» PROBLEM
Since only the written part is wanted, repeat the records exactly and omit the pictures.

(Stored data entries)

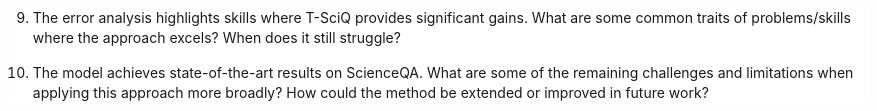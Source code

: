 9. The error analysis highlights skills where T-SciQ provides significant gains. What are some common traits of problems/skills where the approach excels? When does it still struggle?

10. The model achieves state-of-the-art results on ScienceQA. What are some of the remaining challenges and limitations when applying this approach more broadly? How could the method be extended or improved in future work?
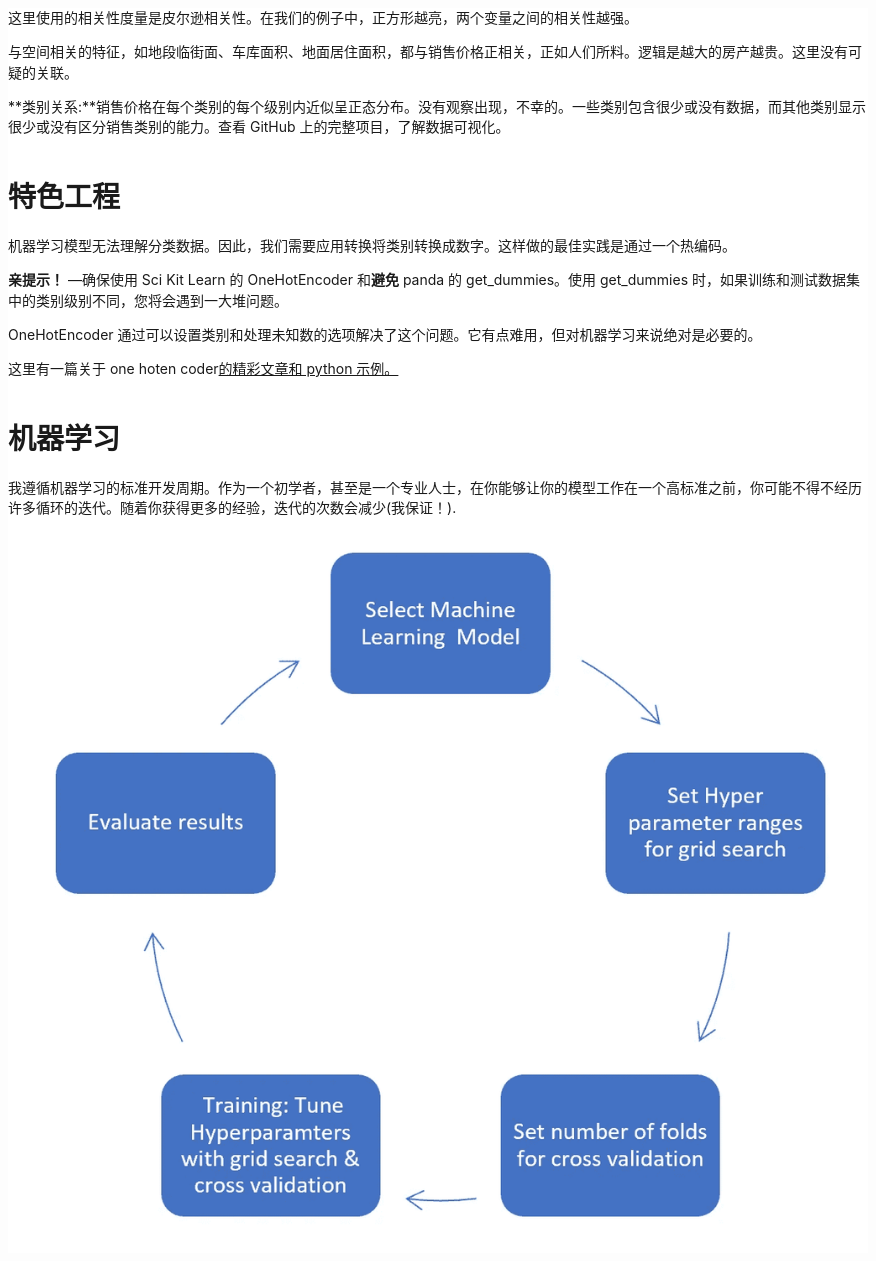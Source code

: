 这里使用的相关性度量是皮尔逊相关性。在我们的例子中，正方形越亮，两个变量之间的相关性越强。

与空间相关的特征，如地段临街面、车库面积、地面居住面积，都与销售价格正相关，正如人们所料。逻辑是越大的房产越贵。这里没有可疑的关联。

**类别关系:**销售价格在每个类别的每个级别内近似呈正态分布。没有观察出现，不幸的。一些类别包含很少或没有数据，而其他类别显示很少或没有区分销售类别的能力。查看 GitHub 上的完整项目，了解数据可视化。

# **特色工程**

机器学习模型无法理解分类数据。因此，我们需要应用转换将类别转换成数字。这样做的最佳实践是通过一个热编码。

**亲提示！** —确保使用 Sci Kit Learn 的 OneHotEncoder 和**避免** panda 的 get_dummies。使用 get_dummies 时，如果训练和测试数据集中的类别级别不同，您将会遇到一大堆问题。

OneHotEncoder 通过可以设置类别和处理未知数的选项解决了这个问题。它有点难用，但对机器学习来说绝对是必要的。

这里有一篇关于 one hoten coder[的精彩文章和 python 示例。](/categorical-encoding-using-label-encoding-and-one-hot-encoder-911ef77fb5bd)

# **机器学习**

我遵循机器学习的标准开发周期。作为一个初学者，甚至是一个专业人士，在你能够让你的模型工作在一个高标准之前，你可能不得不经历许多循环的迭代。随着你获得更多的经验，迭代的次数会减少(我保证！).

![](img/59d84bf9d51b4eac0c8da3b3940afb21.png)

» WRITTEN RESPONSE
Source code

: 9. The error analysis highlights skills where T-SciQ provides significant gains. What are some common traits of problems/skills where the approach excels? When does it still struggle?

10. The model achieves state-of-the-art results on ScienceQA. What are some of the remaining challenges and limitations when applying this approach more broadly? How could the method be extended or improved in future work?
Source code

: 这里使用的相关性度量是皮尔逊相关性。在我们的例子中，正方形越亮，两个变量之间的相关性越强。

与空间相关的特征，如地段临街面、车库面积、地面居住面积，都与销售价格正相关，正如人们所料。逻辑是越大的房产越贵。这里没有可疑的关联。

**类别关系:**销售价格在每个类别的每个级别内近似呈正态分布。没有观察出现，不幸的。一些类别包含很少或没有数据，而其他类别显示很少或没有区分销售类别的能力。查看 GitHub 上的完整项目，了解数据可视化。

# **特色工程**

机器学习模型无法理解分类数据。因此，我们需要应用转换将类别转换成数字。这样做的最佳实践是通过一个热编码。

**亲提示！** —确保使用 Sci Kit Learn 的 OneHotEncoder 和**避免** panda 的 get_dummies。使用 get_dummies 时，如果训练和测试数据集中的类别级别不同，您将会遇到一大堆问题。

OneHotEncoder 通过可以设置类别和处理未知数的选项解决了这个问题。它有点难用，但对机器学习来说绝对是必要的。

这里有一篇关于 one hoten coder[的精彩文章和 python 示例。](/categorical-encoding-using-label-encoding-and-one-hot-encoder-911ef77fb5bd)

# **机器学习**

我遵循机器学习的标准开发周期。作为一个初学者，甚至是一个专业人士，在你能够让你的模型工作在一个高标准之前，你可能不得不经历许多循环的迭代。随着你获得更多的经验，迭代的次数会减少(我保证！).

![](img/59d84bf9d51b4eac0c8da3b3940afb21.png)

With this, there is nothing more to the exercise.